Gather all lines in the entries that include the word "neighbourhood".

■ Provided records ■
──────

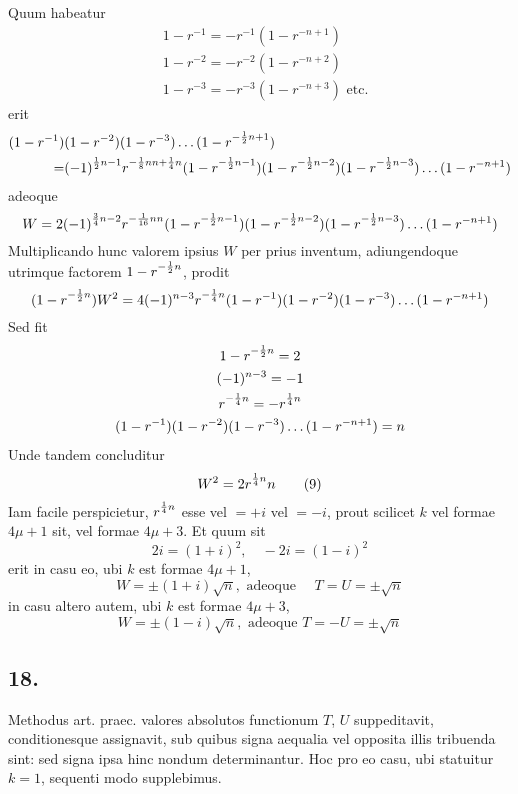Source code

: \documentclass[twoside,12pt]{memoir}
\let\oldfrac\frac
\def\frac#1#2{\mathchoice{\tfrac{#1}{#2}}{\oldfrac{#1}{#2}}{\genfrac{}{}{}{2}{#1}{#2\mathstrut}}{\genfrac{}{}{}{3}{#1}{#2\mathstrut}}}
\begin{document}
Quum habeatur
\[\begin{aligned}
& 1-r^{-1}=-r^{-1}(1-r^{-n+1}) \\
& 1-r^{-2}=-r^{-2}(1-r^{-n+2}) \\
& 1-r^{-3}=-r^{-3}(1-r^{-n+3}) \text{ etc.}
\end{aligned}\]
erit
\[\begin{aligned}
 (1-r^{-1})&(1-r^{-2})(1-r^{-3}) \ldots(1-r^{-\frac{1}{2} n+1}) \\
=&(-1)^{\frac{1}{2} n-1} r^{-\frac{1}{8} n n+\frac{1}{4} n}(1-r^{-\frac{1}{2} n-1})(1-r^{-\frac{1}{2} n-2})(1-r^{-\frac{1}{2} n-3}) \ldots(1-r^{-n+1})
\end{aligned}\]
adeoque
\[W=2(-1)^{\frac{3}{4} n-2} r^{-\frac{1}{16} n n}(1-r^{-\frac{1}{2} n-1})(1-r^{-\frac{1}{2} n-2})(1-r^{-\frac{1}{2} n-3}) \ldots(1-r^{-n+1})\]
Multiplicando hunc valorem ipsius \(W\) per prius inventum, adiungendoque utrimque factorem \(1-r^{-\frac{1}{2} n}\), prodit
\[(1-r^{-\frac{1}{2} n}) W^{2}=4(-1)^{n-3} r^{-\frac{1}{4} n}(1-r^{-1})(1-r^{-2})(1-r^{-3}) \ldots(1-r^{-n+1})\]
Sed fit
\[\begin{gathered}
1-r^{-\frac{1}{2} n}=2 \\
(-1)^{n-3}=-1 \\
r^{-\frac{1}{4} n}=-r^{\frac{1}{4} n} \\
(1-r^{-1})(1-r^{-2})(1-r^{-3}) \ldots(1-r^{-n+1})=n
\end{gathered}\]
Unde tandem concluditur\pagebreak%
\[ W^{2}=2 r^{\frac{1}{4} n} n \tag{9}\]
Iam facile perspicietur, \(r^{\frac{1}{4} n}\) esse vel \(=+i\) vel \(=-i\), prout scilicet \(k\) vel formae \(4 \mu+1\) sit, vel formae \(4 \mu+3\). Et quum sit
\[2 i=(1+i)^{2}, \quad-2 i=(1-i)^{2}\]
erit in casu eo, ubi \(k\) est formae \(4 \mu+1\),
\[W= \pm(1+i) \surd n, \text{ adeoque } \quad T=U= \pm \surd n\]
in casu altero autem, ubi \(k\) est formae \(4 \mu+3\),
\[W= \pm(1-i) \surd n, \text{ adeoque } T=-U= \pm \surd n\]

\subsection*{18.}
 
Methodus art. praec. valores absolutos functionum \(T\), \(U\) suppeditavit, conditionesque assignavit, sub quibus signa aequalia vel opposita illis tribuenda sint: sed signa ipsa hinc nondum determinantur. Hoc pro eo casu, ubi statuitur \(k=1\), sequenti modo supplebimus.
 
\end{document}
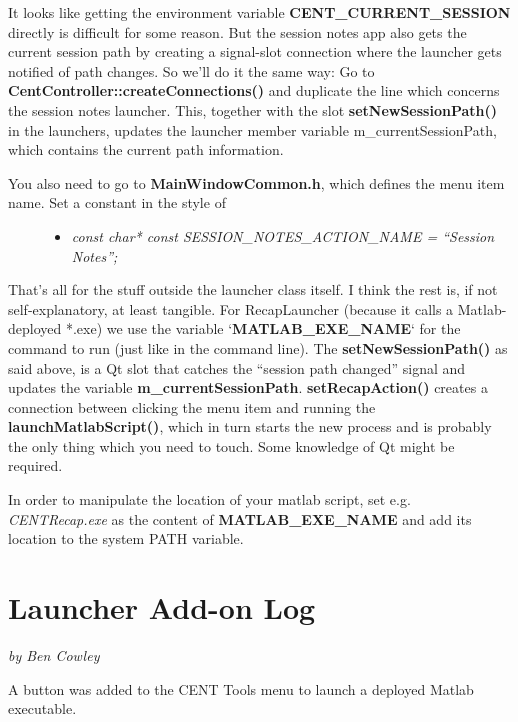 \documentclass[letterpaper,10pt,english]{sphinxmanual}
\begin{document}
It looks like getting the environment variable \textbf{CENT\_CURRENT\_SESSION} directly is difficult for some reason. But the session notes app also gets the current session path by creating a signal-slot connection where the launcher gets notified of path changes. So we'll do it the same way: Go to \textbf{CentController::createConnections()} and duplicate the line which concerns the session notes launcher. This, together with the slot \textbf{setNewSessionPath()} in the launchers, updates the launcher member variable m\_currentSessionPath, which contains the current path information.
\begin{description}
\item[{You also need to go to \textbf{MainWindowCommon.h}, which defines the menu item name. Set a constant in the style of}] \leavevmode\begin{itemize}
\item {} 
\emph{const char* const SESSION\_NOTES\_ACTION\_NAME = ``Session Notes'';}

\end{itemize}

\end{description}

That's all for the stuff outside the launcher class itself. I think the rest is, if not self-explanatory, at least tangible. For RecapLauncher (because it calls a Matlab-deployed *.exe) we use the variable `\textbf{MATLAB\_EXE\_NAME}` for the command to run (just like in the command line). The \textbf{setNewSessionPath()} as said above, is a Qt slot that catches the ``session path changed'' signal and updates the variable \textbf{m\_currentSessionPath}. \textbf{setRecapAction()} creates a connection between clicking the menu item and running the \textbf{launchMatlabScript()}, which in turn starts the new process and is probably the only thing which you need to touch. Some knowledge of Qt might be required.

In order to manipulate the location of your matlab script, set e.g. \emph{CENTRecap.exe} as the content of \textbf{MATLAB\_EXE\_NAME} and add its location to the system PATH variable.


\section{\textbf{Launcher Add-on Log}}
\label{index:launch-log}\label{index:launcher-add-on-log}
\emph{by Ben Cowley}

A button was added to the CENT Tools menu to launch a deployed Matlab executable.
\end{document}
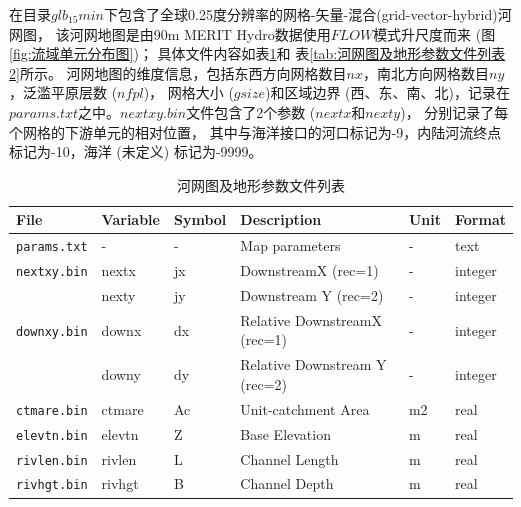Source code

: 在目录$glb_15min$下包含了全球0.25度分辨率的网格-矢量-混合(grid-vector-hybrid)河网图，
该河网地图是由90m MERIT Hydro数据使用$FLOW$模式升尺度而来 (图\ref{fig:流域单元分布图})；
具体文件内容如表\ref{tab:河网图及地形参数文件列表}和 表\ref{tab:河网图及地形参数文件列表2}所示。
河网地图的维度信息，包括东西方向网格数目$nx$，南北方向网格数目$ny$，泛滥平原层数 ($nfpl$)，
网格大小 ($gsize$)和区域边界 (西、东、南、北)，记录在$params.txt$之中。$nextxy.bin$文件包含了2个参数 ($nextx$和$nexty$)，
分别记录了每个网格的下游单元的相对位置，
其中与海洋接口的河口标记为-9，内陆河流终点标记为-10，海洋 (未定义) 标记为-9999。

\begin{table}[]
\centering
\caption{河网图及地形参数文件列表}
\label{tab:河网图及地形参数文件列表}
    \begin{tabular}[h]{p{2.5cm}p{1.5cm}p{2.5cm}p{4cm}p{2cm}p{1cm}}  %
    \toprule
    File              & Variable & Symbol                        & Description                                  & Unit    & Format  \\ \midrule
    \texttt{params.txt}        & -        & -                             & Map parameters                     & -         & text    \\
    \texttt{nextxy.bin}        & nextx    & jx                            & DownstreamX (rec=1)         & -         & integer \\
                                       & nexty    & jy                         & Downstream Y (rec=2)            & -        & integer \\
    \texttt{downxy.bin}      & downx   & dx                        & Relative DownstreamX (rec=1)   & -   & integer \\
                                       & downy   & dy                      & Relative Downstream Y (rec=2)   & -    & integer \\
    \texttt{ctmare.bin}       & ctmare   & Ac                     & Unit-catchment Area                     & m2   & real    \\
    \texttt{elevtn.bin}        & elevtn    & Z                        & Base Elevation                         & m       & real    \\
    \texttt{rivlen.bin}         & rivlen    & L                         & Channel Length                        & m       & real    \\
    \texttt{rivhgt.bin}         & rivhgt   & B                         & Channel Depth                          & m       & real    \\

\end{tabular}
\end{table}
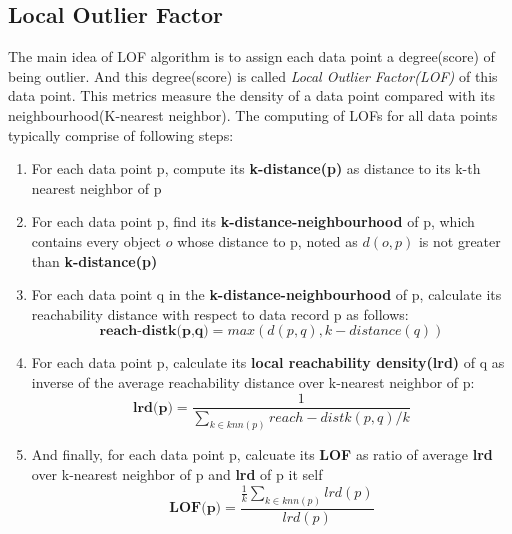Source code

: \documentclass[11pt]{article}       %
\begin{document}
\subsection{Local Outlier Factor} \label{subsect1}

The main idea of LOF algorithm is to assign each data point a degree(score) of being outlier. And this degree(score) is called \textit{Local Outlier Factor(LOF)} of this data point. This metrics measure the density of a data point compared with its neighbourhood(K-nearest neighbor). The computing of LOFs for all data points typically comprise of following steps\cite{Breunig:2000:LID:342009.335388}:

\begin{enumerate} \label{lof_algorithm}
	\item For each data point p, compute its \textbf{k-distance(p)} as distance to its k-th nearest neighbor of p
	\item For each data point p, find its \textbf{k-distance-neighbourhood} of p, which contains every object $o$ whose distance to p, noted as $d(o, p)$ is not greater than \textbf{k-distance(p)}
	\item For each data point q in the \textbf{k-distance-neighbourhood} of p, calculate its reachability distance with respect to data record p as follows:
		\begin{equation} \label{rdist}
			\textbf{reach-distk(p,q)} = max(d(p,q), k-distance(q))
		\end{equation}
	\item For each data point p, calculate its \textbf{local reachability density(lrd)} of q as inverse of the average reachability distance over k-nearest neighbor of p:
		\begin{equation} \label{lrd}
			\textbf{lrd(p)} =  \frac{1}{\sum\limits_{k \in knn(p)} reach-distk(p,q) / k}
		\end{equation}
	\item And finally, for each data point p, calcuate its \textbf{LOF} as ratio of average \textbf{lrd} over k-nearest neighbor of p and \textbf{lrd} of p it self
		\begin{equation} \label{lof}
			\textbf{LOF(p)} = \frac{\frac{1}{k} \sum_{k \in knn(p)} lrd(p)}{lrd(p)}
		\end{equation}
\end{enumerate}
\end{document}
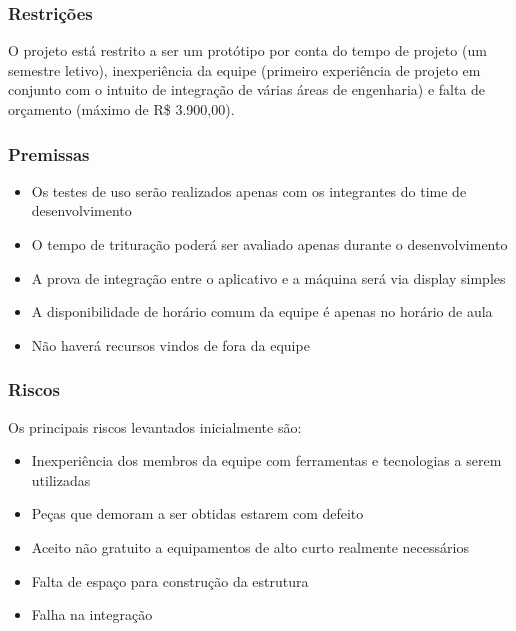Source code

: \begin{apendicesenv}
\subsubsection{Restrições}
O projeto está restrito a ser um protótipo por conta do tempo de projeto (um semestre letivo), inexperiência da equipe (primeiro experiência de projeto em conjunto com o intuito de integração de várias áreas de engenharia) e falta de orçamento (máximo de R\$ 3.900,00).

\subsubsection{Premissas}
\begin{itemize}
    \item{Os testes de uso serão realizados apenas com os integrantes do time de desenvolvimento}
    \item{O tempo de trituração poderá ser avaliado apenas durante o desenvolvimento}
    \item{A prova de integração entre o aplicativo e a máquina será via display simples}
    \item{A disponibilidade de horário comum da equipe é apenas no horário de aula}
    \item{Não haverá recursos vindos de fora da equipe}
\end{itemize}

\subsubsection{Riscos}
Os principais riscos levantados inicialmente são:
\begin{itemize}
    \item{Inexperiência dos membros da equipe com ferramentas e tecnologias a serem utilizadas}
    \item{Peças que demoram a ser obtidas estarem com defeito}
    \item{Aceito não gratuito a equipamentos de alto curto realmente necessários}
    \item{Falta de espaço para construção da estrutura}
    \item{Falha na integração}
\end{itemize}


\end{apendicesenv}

──────

■ Exercise output ■
The main idea of LOF algorithm is to assign each data point a degree(score) of being outlier. And this degree(score) is called \textit{Local Outlier Factor(LOF)} of this data point. This metrics measure the density of a data point compared with its neighbourhood(K-nearest neighbor). The computing of LOFs for all data points typically comprise of following steps\cite{Breunig:2000:LID:342009.335388}:
	\item For each data point p, find its \textbf{k-distance-neighbourhood} of p, which contains every object $o$ whose distance to p, noted as $d(o, p)$ is not greater than \textbf{k-distance(p)}
	\item For each data point q in the \textbf{k-distance-neighbourhood} of p, calculate its reachability distance with respect to data record p as follows:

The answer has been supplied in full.